Extracted records
+-------+
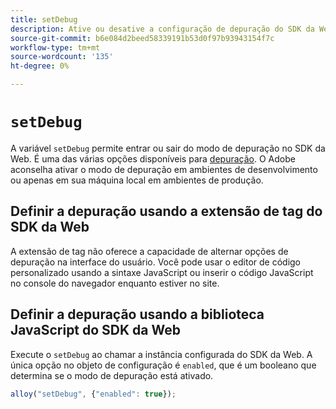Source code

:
 ```yaml
---
title: setDebug
description: Ative ou desative a configuração de depuração do SDK da Web.
source-git-commit: b6e084d2beed58339191b53d0f97b93943154f7c
workflow-type: tm+mt
source-wordcount: '135'
ht-degree: 0%

---
```


# `setDebug`

A variável `setDebug` permite entrar ou sair do modo de depuração no SDK da Web. É uma das várias opções disponíveis para [depuração](../use-cases/debugging.md). O Adobe aconselha ativar o modo de depuração em ambientes de desenvolvimento ou apenas em sua máquina local em ambientes de produção.

## Definir a depuração usando a extensão de tag do SDK da Web

A extensão de tag não oferece a capacidade de alternar opções de depuração na interface do usuário. Você pode usar o editor de código personalizado usando a sintaxe JavaScript ou inserir o código JavaScript no console do navegador enquanto estiver no site.

## Definir a depuração usando a biblioteca JavaScript do SDK da Web

Execute o `setDebug` ao chamar a instância configurada do SDK da Web. A única opção no objeto de configuração é `enabled`, que é um booleano que determina se o modo de depuração está ativado.

```js
alloy("setDebug", {"enabled": true});
```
+-------+
Work through the data and count each line holding the string "extensão". Give only that count.

2